Hitchens’s voice was, it should go without saying, one of the best of his generation, and we are all poorer for its absence. (David Castronovo reviewed his memoir in the magazine last year.) But it would be unfair to Hitchens, because out of the spirit of his own combative nature, not to mention how wrong that voice often was when it came to matters of religion. From Eugene McCarraher’s lengthy review of his bestseller, God is Not Great, again in the pages of Commonweal:
All Hitchens claims to ask of his deluded religious friends is that they “leave me alone.” But for a public intellectual, what this innocent-seeming wish really implies is the privatization of religion, its eradication as a form of public discourse. Like the New York intellectuals of yesteryear, Hitchens turns to high culture as the new symposium of moral tutelage—and specifically to literature. Well “within the compass of the average person,” the study of literature and poetry, he proposes, should now “depose the scrutiny of sacred texts” as the basis of ethical reflection. Of course, the arts and letters have long been modernity’s citadel for paradise, a safehouse for idiosyncrasy, brotherly love, transcendence, and other utopian ideals battered by the power of the state and the market. Reminiscent of the democratic humanism espoused by his late friend Edward W. Said, Hitchens’s expansive vision of cultural democracy should appeal to anyone serious about the moral imagination. But his insistence that we uncouple high culture from the sacred has its own insuperable problems. Aside from assigning a covert clerical status to writers and literary critics—“the divine literatus,” as Whitman put it—supplanting sacred texts with literature would require the bowdlerization of at least nine-tenths of our literary canon. Our high culture simply owes too much to religion, Christian or otherwise, for anyone to suggest intelligibly that the two should be separated.

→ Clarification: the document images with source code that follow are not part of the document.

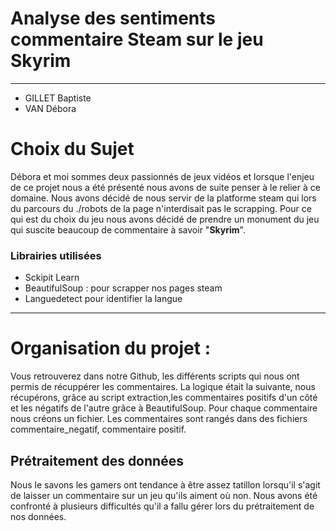 # Analyse des sentiments commentaire Steam sur le jeu Skyrim
---------------

- GILLET Baptiste
- VAN Débora 



# Choix du Sujet

Débora et moi sommes deux passionnés de jeux vidéos et lorsque l'enjeu de ce projet nous a été présenté nous avons de suite penser à le relier à ce domaine.
Nous avons décidé de nous servir de la platforme steam qui lors du parcours du ./robots de la page n'interdisait pas le scrapping. 
Pour ce qui est du choix du jeu nous avons décidé de prendre un monument du jeu qui suscite beaucoup de commentaire à savoir "**Skyrim**".



### Librairies utilisées 

- Sckipit Learn
- BeautifulSoup : pour scrapper nos pages steam
- Languedetect pour identifier la langue
-----

# Organisation du projet :

Vous retrouverez dans notre Github, les différents scripts qui nous ont permis de récuppérer les commentaires.
La logique était la suivante, nous récupérons, grâce au script extraction,les commentaires positifs d'un côté et les négatifs de l'autre grâce à BeautifulSoup. Pour chaque commentaire nous créons un fichier.
Les commentaires sont rangés dans des fichiers commentaire_negatif, commentaire positif.



## Prétraitement des données

Nous le savons les gamers ont tendance à être assez tatillon lorsqu'il s'agit de laisser un commentaire sur un jeu qu'ils aiment où non. Nous avons été confronté à plusieurs difficultés qu'il a fallu gérer lors du prétraitement de nos données.
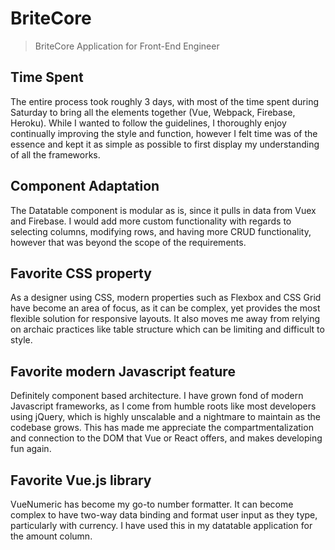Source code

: # BriteCore

> BriteCore Application for Front-End Engineer

## Time Spent

The entire process took roughly 3 days, with most of the time spent during Saturday to bring all the elements together (Vue, Webpack, Firebase, Heroku). While I wanted to follow the guidelines, I thoroughly enjoy continually improving the style and function, however I felt time was of the essence and kept it as simple as possible to first display my understanding of all the frameworks.

## Component Adaptation

The Datatable component is modular as is, since it pulls in data from Vuex and Firebase. I would add more custom functionality with regards to selecting columns, modifying rows, and having more CRUD functionality, however that was beyond the scope of the requirements.

## Favorite CSS property

As a designer using CSS, modern properties such as Flexbox and CSS Grid have become an area of focus, as it can be complex, yet provides the most flexible solution for responsive layouts. It also moves me away from relying on archaic practices like table structure which can be limiting and difficult to style.


## Favorite modern Javascript feature

Definitely component based architecture. I have grown fond of modern Javascript frameworks, as I come from humble roots like most developers using jQuery, which is highly unscalable and a nightmare to maintain as the codebase grows. This has made me appreciate the compartmentalization and connection to the DOM that Vue or React offers, and makes developing fun again.


## Favorite Vue.js library

VueNumeric has become my go-to number formatter. It can become complex to have two-way data binding and format user input as they type, particularly with currency. I have used this in my datatable application for the amount column.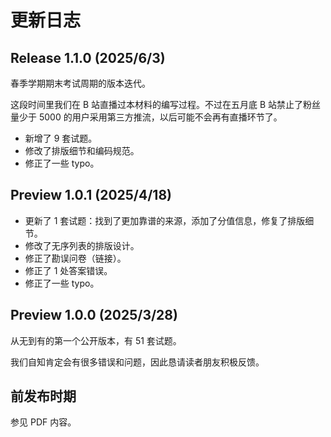 # 更新日志

## Release 1.1.0 (2025/6/3)

春季学期期末考试周期的版本迭代。

这段时间里我们在 B 站直播过本材料的编写过程。不过在五月底 B 站禁止了粉丝量少于 5000 的用户采用第三方推流，以后可能不会再有直播环节了。

- 新增了 9 套试题。
- 修改了排版细节和编码规范。
- 修正了一些 typo。

## Preview 1.0.1 (2025/4/18)

- 更新了 1 套试题：找到了更加靠谱的来源，添加了分值信息，修复了排版细节。
- 修改了无序列表的排版设计。
- 修正了勘误问卷（链接）。
- 修正了 1 处答案错误。
- 修正了一些 typo。

## Preview 1.0.0 (2025/3/28)

从无到有的第一个公开版本，有 51 套试题。

我们自知肯定会有很多错误和问题，因此恳请读者朋友积极反馈。

## 前发布时期

参见 PDF 内容。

In any case, what we get from Hitchens in the end isn’t “culture” but a gooey compound of boosterish bromides and liberal nationalism. Like so many disappointed radicals, Hitchens has elsewhere declared capitalism the only remaining revolutionary force, and for all his bad-boy press, he is a stalwart guardian of the bourgeois virtues, harrumphing like a sullen Rotarian at Christ’s injunction to “take no thought for the morrow.” Such gospel nonsense, Hitchens tells us, implies that “things like thrift, innovation, family life, and so forth are a sheer waste of time.” This former Trotskyite turns out to be a metropolitan burgher at heart, as well as a technological visionary, rhapsodizing over “undreamed-of vistas,” “unfettered scientific inquiry,” and the accessibility of scientific knowledge to “masses of people by easy electronic means”—all of which will “revolutionize our concepts of research and development.” It’s a Brave New World, brought to you by Merck. Cue the studio orchestra.
In the end, Hitchens’s brilliance as a journalist and rhetorician is inseparable from his shallowness as a critic of religion, not to mention the gross error of his support for the Iraq War. As Ross Douthat noted a while back, however, Hitchens took no offense at the thought of being prayed for by those who possessed the faith he lacked, and surely it’s a good time to do that.
Update: Somehow I failed to link to Terry Eagleton’s essay on “Culture and Barbarism” from March 2009, where he takes on Hitchens and Richard Dawkins. The essay was excerpted from Eagleton’s Terry Lectures, published as Reason, Faith, and Revolution by Yale University Press. Matt Boudway noted Stanley Fish’s sympathetic discussion of Eagleton’s argument later on that year.